The power in my legs.

The confidence in my stride.

I got to the South Hill trail and actually tried to start jogging. My foot still isn’t ready. It’s still healing from 9 months of pounding.

That’s ok, I’ll wait for it. I’ve got nothing better to do.

This week I’ll get back into the gym. Some elliptical and start weights. I am so lucky to be the friend of ax experienced lifter, because she wrote me a plan without batting an eye.

Strengthen the body outside of running. Give me something to put energy into.

The running will come back, and I’ll be ready.

This morning, Sunday, I missed my long runs. Not the all day escapades, but the 15-16 milers that took me on a journey, but never got me lost. I love those runs the most. The 2 hour easy jogs with my own head and a podcast. Grinding, and loving it. They’ll come back too. Not soon, but they will.

My rehab for my foot has been pretty standard. Just ice, balance, really massaging it and some water bottle rolling. Ibuprofen got the swelling down. It’s better but not there yet. It’ll come.

The students came back to town this week, so I’ve been doing my thing at CTB. I am lucky to have this. It keeps me engaged and fulfilled and on my toes. My coworkers have been great, albeit getting tired. Most of us are pulling 6 day weeks, and we are short staffed. Let’s just say I’m glad it’s busy now that I don’t have stuff to train for.

I’m thinking of selling my van to one of my coworkers. She and her girlfriend are going on a cross country road trip and they want it. I want my van to get used, so if they are serious, I’ll certainly sell it to them. I had such a great experience out there, I think they’d learn so much and have a wild time.

You know what I don’t really miss right now?

Trail running. Or all day trail running.

Controversial. Maybe. But that’s what I feel.

I don’t get the same rush I did a few months ago. The way I feel about road running right now is how I felt about trails last December. It fascinates me and I just want to do that.

I don’t have any aspirations right now to race. I simply want to do something different. I didn’t run in HS or college, so I’ve never trained for anything shorter than a half marathon. I want to just run a 5k.

I want to see what that feels like. Against other people. On the road. A different sort of burn.

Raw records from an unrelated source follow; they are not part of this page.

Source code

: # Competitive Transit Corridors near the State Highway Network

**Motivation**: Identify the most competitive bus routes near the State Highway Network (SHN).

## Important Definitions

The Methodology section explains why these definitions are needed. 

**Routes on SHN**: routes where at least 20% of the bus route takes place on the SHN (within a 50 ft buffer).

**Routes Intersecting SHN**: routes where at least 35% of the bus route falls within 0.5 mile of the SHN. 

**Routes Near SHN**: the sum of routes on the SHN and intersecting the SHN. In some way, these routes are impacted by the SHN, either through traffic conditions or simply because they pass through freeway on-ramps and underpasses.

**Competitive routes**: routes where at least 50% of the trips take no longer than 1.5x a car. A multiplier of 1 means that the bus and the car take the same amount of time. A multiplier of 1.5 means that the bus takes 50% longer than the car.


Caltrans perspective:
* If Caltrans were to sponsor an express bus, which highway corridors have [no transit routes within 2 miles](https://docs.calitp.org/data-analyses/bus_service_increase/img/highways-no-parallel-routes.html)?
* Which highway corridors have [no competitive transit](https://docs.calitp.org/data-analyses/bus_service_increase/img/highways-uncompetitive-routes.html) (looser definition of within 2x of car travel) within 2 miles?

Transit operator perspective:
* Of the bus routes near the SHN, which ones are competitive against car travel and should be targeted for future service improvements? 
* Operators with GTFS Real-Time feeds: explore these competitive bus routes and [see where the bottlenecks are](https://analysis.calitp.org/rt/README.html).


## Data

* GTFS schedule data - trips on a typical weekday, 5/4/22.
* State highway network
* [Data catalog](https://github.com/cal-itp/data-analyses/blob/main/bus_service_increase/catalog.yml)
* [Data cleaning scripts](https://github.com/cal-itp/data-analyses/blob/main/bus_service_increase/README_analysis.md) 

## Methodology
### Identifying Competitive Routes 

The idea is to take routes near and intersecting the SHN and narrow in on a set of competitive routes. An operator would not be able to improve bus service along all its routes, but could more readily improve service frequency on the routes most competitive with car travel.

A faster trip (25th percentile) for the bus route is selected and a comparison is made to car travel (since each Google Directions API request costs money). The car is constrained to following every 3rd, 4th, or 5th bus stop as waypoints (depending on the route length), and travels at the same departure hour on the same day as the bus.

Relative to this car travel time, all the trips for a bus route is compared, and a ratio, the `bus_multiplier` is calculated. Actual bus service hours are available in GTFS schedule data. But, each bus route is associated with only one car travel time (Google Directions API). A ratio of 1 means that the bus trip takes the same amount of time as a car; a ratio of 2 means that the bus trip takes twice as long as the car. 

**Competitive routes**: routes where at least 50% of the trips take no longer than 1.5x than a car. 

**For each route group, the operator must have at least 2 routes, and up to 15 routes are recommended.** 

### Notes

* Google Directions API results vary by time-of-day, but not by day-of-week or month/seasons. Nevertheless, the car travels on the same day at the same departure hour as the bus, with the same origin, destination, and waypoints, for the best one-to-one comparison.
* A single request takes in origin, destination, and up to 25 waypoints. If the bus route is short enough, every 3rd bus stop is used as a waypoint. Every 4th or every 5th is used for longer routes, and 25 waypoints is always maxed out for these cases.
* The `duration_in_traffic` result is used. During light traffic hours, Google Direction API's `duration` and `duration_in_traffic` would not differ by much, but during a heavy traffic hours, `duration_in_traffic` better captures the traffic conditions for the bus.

But first, get my foot back to normal. Finish resting (I am still doing that, one week isn’t enough) and eating good food.

I don’t think of it as moving backward, I think of it as a new challenge, a new way to learn and a new way to have fun.

And that’s what running is.

Eating enough continues in off season too

The first few days of off season are kind of weird. I’m still sore from the bit of racing I did do and I know it takes a while for the cumulative fatigue to sort itself out. I have been training since December 1st. Its been fun, but also, time to rest.

I am keeping myself from looking ahead too much. Mostly I relish in the fact that I can do whatever I want to do next. There’s no timeline. There’s no expectation. I don’t have a race, so there’s no pressure to heal quickly and get back to it.

Mostly, I miss just getting out there and running. However, it’ll come back. It’s actually lucky my foot is sore because it reminds me not to come back too quickly. It reminds me that rest is productive and good. I love running and it will be there when I am ready.

Thankfully I am still able to walk and cycle easily, so this soreness only effects the area of my life I am avoiding right now. My morning walks have been nice and pretty. That is taking the place of training and it’s a solid stand in. I sweat more at work than I do outside. Keeping my HR down and all that. Off season. A break.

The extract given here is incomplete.